◆ **Exercise description**
From the entries below, write out exactly the lines between the line holding "in Large Language" and the line holding "(2) 求点$P$的坐标.", inclusive, excluding any pictures.

● ● ● ●

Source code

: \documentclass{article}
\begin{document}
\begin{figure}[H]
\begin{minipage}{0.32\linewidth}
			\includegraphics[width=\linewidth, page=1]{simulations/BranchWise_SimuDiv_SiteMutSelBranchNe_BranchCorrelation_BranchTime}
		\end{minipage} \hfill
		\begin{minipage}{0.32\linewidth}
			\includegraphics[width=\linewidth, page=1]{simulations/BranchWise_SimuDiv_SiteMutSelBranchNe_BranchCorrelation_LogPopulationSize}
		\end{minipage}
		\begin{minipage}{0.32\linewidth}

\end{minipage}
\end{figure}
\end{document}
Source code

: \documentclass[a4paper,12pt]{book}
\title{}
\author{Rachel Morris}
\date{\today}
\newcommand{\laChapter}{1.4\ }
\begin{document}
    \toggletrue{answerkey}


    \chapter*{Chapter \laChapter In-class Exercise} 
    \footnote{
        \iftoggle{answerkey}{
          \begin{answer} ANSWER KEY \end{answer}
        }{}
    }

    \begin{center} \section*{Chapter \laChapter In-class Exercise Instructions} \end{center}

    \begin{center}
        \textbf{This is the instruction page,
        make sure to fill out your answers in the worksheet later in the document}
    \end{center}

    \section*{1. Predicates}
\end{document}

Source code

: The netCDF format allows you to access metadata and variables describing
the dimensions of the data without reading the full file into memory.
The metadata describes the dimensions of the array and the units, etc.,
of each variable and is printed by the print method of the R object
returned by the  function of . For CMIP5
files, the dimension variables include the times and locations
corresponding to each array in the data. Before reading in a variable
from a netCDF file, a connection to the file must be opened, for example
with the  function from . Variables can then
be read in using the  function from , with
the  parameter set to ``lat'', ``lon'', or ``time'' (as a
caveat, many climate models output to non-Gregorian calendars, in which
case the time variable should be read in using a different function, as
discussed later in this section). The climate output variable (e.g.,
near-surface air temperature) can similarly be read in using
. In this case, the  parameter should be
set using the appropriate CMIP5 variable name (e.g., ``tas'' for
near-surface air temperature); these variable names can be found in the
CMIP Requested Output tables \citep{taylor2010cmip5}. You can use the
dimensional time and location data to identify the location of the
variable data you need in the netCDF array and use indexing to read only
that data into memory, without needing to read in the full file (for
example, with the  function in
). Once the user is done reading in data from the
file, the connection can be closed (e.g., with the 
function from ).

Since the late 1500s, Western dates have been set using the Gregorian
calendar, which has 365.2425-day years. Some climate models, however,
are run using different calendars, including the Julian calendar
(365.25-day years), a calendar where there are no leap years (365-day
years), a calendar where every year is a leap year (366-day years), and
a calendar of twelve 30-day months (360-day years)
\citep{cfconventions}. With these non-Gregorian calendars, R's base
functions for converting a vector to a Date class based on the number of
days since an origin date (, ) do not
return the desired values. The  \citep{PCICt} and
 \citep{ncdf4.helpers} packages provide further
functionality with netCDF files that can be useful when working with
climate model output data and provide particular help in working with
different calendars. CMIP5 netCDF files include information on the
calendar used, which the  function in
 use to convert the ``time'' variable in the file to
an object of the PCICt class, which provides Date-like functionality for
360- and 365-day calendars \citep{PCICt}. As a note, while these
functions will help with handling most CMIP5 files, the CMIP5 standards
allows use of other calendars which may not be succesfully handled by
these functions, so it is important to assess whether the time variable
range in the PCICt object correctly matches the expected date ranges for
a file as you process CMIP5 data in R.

● ● ● ●

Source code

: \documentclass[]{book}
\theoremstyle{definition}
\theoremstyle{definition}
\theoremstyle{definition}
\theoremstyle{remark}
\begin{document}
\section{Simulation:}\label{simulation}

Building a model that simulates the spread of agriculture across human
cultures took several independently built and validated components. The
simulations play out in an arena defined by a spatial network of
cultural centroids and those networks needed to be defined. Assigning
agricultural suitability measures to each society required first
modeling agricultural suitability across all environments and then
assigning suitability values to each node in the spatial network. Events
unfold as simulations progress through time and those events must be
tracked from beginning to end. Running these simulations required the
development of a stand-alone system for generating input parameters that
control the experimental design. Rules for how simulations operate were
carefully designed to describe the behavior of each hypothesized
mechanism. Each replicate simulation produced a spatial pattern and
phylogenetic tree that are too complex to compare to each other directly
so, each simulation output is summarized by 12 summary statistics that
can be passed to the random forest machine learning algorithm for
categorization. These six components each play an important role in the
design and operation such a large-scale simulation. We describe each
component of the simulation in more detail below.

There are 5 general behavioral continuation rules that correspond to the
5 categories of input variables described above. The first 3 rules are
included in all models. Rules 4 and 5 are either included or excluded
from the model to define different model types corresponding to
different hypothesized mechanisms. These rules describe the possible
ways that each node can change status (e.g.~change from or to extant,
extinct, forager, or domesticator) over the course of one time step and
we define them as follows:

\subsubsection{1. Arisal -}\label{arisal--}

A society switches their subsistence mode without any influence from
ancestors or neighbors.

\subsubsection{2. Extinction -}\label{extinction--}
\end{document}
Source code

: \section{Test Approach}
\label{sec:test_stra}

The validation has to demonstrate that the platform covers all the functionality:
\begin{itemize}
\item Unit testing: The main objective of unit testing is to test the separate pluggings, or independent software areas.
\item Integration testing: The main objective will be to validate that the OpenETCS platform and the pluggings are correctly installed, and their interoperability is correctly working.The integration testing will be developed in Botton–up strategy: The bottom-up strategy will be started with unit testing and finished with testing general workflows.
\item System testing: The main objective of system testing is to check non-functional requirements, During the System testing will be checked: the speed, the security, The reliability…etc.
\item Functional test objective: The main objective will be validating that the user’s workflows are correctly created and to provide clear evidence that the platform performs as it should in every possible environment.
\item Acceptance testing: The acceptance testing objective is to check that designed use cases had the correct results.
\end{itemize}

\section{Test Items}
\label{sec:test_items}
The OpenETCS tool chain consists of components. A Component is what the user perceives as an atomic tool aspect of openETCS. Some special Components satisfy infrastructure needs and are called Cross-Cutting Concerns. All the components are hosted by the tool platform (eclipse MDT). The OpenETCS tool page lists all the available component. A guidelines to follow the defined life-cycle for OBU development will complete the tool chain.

● ● ● ●

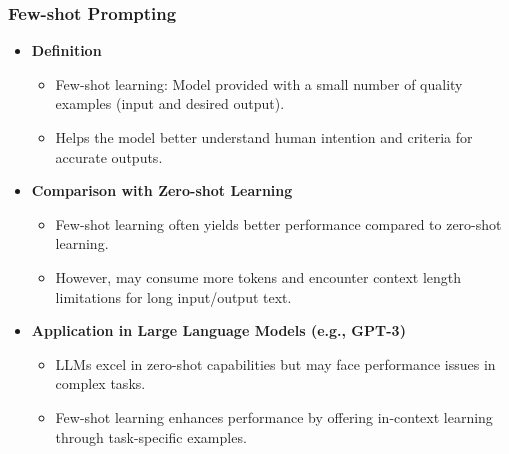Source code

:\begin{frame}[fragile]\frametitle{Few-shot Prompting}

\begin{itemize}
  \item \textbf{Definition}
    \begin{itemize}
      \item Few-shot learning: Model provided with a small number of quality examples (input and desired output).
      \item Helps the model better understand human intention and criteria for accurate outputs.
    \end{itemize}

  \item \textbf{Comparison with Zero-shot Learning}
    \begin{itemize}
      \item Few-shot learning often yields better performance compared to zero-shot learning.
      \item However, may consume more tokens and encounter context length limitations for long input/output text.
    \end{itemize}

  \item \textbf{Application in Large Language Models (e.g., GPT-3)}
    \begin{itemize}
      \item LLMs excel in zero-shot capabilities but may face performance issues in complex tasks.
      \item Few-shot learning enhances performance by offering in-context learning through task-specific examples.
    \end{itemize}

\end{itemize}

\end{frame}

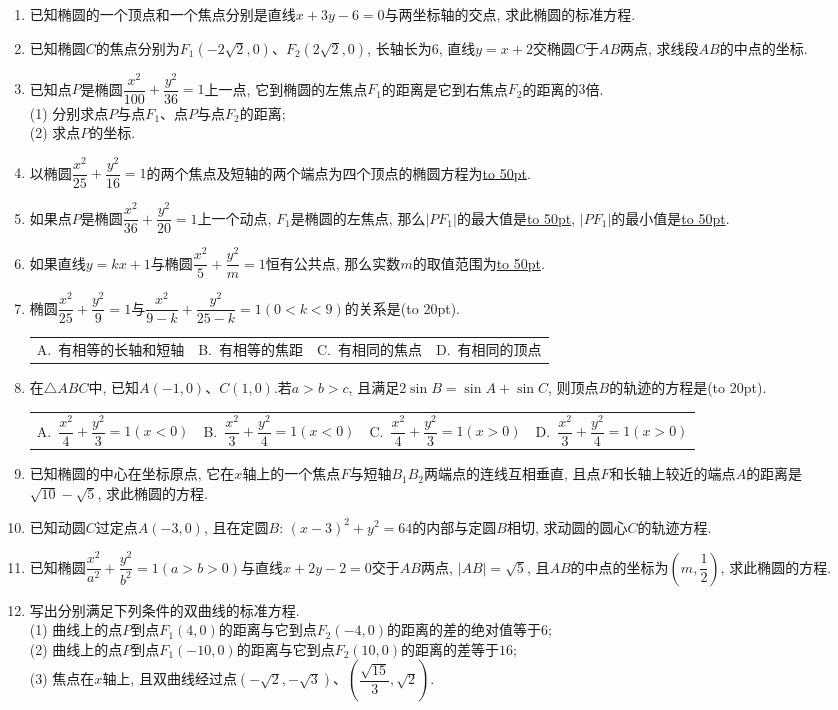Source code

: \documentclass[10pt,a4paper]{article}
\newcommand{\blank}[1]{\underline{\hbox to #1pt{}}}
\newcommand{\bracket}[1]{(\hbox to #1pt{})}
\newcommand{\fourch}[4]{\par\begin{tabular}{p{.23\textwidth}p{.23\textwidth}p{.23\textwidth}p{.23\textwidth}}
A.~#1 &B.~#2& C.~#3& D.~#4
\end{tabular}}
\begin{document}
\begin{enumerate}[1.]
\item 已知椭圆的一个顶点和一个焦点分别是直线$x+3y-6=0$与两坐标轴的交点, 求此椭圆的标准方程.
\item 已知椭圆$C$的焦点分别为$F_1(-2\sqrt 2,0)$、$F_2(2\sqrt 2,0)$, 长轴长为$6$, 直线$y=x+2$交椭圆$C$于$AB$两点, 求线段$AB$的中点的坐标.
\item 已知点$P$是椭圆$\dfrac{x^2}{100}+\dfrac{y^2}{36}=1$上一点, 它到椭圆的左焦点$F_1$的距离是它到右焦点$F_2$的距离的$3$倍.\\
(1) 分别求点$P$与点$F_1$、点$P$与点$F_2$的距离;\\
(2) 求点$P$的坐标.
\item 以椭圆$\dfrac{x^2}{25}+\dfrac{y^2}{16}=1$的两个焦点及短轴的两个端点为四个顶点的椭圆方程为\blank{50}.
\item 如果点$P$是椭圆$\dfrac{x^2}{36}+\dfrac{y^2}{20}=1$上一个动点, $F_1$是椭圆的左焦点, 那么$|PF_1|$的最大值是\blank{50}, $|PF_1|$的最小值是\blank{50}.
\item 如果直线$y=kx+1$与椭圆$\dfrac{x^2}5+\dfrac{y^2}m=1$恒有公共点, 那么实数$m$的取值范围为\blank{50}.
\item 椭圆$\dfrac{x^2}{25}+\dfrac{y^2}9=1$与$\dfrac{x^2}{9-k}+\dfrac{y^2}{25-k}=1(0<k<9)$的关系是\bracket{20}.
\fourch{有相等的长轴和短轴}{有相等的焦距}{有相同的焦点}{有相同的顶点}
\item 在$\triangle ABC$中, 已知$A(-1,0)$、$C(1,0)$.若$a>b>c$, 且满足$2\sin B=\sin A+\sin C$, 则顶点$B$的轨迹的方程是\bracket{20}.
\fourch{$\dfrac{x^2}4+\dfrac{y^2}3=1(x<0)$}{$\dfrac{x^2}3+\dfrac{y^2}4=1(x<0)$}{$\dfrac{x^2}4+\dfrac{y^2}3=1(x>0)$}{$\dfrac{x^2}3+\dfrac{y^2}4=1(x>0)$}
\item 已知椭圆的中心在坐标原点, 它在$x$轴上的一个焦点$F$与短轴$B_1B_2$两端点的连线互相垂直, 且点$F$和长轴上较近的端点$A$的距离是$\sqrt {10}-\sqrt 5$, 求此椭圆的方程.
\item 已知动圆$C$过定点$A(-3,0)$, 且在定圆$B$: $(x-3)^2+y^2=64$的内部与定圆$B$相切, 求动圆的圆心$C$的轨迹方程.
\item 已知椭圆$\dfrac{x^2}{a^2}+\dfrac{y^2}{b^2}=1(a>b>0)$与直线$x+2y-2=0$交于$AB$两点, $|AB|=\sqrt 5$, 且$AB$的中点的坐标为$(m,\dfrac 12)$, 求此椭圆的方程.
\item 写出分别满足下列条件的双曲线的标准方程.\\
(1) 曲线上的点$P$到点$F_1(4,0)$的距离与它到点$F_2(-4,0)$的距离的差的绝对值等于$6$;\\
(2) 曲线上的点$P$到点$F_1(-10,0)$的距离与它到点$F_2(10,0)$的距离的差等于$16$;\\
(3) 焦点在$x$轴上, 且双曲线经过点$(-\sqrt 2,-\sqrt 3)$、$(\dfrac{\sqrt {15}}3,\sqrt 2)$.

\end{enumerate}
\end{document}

● ● ● ●

◆ **Your solution**
  \item \textbf{Application in Large Language Models (e.g., GPT-3)}
    \begin{itemize}
      \item LLMs excel in zero-shot capabilities but may face performance issues in complex tasks.
      \item Few-shot learning enhances performance by offering in-context learning through task-specific examples.
    \end{itemize}

\end{itemize}

\end{frame}

Source code

: \documentclass[10pt,a4paper]{article}
\newcommand{\blank}[1]{\underline{\hbox to #1pt{}}}
\newcommand{\bracket}[1]{(\hbox to #1pt{})}
\newcommand{\fourch}[4]{\par\begin{tabular}{p{.23\textwidth}p{.23\textwidth}p{.23\textwidth}p{.23\textwidth}}
A.~#1 &B.~#2& C.~#3& D.~#4
\end{tabular}}
\begin{document}
\begin{enumerate}[1.]
\item 已知椭圆的一个顶点和一个焦点分别是直线$x+3y-6=0$与两坐标轴的交点, 求此椭圆的标准方程.
\item 已知椭圆$C$的焦点分别为$F_1(-2\sqrt 2,0)$、$F_2(2\sqrt 2,0)$, 长轴长为$6$, 直线$y=x+2$交椭圆$C$于$AB$两点, 求线段$AB$的中点的坐标.
\item 已知点$P$是椭圆$\dfrac{x^2}{100}+\dfrac{y^2}{36}=1$上一点, 它到椭圆的左焦点$F_1$的距离是它到右焦点$F_2$的距离的$3$倍.\\
(1) 分别求点$P$与点$F_1$、点$P$与点$F_2$的距离;\\
(2) 求点$P$的坐标.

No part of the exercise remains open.